__What needs to be done__
In the entries below, count every line containing "stackshare". Return the number and nothing else.

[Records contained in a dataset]
▽
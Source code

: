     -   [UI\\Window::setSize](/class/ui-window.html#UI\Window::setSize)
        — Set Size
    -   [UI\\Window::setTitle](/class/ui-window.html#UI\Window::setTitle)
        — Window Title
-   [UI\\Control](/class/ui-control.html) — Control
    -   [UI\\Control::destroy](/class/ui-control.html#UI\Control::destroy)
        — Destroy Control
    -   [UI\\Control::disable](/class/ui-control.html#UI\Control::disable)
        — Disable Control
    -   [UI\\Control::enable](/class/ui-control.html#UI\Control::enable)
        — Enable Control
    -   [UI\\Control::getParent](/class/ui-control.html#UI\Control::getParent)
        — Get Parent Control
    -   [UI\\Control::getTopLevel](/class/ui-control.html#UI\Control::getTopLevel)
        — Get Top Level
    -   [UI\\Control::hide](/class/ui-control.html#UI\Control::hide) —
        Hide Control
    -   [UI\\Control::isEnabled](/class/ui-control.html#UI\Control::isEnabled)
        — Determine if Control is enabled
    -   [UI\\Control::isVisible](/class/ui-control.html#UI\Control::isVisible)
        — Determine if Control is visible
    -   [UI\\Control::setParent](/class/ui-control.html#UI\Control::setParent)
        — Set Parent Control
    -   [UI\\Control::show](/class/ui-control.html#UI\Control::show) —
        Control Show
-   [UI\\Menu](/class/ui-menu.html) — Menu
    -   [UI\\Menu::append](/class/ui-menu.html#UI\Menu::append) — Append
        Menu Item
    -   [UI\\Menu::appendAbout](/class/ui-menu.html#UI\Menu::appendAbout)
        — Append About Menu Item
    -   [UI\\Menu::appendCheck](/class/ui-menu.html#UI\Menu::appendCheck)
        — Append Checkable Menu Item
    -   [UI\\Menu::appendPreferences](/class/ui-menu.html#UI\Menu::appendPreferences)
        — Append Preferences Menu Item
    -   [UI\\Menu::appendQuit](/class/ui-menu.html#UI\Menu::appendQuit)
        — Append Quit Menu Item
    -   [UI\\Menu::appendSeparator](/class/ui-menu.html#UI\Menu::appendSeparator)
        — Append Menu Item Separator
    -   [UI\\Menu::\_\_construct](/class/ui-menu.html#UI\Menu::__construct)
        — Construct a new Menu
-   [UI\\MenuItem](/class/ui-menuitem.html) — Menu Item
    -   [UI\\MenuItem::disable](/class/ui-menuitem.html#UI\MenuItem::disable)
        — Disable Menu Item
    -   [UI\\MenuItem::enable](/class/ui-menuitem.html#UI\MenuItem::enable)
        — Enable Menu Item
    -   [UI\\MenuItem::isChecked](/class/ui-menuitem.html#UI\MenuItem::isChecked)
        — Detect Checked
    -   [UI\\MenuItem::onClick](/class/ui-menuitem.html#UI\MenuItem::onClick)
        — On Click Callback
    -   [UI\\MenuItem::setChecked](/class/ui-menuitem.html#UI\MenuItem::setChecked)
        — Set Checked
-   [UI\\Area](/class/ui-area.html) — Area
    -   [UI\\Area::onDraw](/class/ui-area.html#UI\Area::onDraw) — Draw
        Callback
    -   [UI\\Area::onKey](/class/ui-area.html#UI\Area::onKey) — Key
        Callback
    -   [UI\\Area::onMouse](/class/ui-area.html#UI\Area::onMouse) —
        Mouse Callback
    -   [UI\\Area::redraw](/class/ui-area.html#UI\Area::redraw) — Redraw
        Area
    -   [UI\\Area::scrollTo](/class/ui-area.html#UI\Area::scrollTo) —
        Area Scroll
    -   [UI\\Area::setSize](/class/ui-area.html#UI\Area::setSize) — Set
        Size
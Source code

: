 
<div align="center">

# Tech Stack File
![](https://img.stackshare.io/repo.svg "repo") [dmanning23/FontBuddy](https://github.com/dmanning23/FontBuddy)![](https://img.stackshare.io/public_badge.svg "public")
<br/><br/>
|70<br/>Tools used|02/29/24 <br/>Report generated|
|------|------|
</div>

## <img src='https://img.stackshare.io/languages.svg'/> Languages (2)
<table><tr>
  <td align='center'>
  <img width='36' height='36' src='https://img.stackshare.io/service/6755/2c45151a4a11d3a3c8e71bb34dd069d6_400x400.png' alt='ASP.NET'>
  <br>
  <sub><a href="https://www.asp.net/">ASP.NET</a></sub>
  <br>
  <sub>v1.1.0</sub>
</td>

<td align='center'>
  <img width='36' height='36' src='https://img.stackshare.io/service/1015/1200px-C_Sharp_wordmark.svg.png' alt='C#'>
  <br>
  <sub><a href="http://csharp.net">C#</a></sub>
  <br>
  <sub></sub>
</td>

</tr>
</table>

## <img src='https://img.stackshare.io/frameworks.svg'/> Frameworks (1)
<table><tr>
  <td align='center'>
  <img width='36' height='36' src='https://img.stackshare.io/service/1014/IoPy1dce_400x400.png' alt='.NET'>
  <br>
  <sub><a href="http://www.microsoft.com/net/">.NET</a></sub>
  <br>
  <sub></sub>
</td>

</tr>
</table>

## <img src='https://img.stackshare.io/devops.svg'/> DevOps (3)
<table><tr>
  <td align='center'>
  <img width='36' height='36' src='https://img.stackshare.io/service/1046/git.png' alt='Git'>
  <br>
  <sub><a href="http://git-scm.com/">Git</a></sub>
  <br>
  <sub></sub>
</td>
△
▽
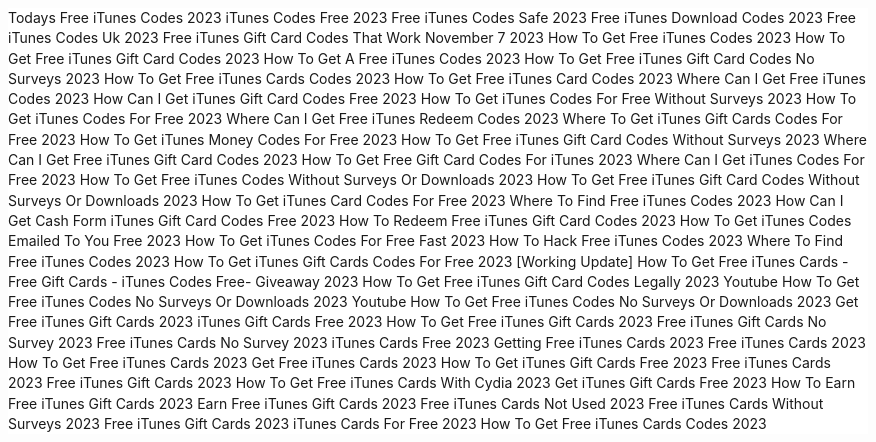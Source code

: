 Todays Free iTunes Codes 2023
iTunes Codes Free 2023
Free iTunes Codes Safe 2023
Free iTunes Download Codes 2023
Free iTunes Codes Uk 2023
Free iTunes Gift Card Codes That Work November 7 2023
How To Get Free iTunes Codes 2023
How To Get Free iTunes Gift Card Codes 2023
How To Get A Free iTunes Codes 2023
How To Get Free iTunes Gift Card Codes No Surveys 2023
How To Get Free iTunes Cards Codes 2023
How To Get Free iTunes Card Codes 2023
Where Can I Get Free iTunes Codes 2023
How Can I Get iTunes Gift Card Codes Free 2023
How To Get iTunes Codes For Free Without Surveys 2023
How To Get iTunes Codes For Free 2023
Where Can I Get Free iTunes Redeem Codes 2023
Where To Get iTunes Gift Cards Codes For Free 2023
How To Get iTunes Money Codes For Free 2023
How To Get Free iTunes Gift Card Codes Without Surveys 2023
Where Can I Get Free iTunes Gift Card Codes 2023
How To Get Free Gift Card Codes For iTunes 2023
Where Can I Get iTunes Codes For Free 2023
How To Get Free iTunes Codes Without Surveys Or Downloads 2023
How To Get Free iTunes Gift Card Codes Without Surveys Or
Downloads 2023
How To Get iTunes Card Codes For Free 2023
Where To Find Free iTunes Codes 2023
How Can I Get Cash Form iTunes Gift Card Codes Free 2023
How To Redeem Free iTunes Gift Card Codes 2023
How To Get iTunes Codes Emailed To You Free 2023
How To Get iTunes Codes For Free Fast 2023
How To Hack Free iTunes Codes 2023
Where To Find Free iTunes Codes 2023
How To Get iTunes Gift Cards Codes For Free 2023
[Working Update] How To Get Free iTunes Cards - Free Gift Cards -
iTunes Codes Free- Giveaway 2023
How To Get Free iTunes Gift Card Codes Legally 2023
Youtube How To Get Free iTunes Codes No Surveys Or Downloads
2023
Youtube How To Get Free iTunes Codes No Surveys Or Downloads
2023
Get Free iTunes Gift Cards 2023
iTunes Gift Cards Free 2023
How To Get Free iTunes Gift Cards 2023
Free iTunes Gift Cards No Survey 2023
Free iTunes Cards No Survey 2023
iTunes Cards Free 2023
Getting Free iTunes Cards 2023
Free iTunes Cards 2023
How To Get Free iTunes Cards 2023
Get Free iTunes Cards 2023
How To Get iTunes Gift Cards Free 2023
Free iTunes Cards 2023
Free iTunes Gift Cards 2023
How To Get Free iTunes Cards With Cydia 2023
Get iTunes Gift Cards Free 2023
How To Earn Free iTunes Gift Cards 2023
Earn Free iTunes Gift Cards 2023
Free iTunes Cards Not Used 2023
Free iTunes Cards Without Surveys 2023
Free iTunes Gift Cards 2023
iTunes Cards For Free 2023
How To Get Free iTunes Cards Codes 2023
△
__Response for this exercise__
8